My original thought was that there ARE indeed quite a few knifemakers in Arkansas. For some reason, the Razorback state seems to draw knifemakers.

Jimmy Lile for one, Dan Koster is another, and I know there are many more, I just cant remember all the names.
 
I just had a thoughtfull and neat post wiped out by my two year old. I'll return to this later. He touched the keyboard and deleted.

It's a Good thread.


munk
 
I told Dan this once:

I never cared for the Pen knife that much. I didn't hate it or anything, but couldn't see why it existed. I liked the forward weight profile of the blade design, but still couldn't see what a Pen could do that an AK of the same size could not. Yeah, that's how I was thinking.

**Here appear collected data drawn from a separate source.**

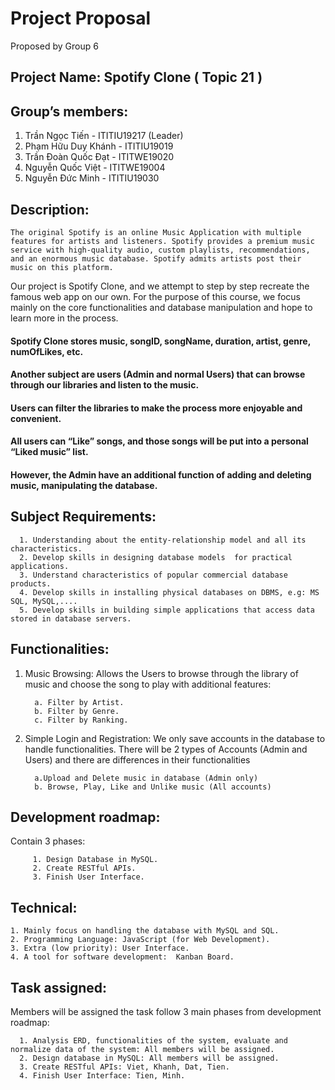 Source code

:# Project Proposal
   Proposed by Group 6 

## Project Name:  Spotify Clone ( Topic 21 )
## Group’s members: 
  1. Trần Ngọc Tiến -  ITITIU19217 (Leader)
  2. Phạm Hữu Duy Khánh - ITITIU19019
  3. Trần Đoàn Quốc Đạt - ITITWE19020
  4. Nguyễn Quốc Việt - ITITWE19004
  5. Nguyễn Đức Minh - ITITIU19030

## Description: 
    The original Spotify is an online Music Application with multiple features for artists and listeners. Spotify provides a premium music service with high-quality audio, custom playlists, recommendations, and an enormous music database. Spotify admits artists post their music on this platform. 

Our project is Spotify Clone, and we attempt to step by step recreate the famous web app on our own. For the purpose of this course, we focus mainly on the core functionalities and database manipulation and hope to learn more in the process.


#### Spotify Clone stores music, songID, songName, duration, artist, genre, numOfLikes, etc. 
#### Another subject are users (Admin and normal Users) that can browse through our libraries and listen to the music.

#### Users can filter the libraries to make the process more enjoyable and convenient.

#### All users can “Like” songs, and those songs will be put into a personal “Liked music” list. 

#### However, the Admin have an additional function of adding and deleting music, manipulating the database.

## Subject Requirements:
      1. Understanding about the entity-relationship model and all its characteristics.
      2. Develop skills in designing database models  for practical applications.
      3. Understand characteristics of popular commercial database products.
      4. Develop skills in installing physical databases on DBMS, e.g: MS SQL, MySQL,....
      5. Develop skills in building simple applications that access data stored in database servers. 

## Functionalities:
   1. Music Browsing: Allows the Users to browse through the library of music and choose the song to play with additional features:
                  
            a. Filter by Artist.
            b. Filter by Genre.
            c. Filter by Ranking.
   2. Simple Login and Registration: 
      We only save accounts in the database to handle functionalities.
      There will be 2 types of Accounts (Admin and Users) and there are differences in their functionalities
      
            a.Upload and Delete music in database (Admin only)
            b. Browse, Play, Like and Unlike music (All accounts)

## Development roadmap:
   Contain 3 phases: 
   
         1. Design Database in MySQL.
         2. Create RESTful APIs.
         3. Finish User Interface.

## Technical:
    1. Mainly focus on handling the database with MySQL and SQL.
    2. Programming Language: JavaScript (for Web Development).
    3. Extra (low priority): User Interface.
    4. A tool for software development:  Kanban Board.
## Task assigned:
   Members will be assigned the task follow 3 main phases from development roadmap:
   
      1. Analysis ERD, functionalities of the system, evaluate and normalize data of the system: All members will be assigned.
      2. Design database in MySQL: All members will be assigned.
      3. Create RESTful APIs: Viet, Khanh, Dat, Tien.
      4. Finish User Interface: Tien, Minh.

Then I read in another knife forum a comment about the guys on HI hanging around and wanting a knife to be named after them. I ended up defending the Pen.

Recently, I quoted Bob Milek on cartridge design, where he said the fact that someone wanted a cartridge was enough justification for its existence.

Many of you guys wanted exotic blades for special runs at HI. I'm more of a utility guy, but everything is good at our table.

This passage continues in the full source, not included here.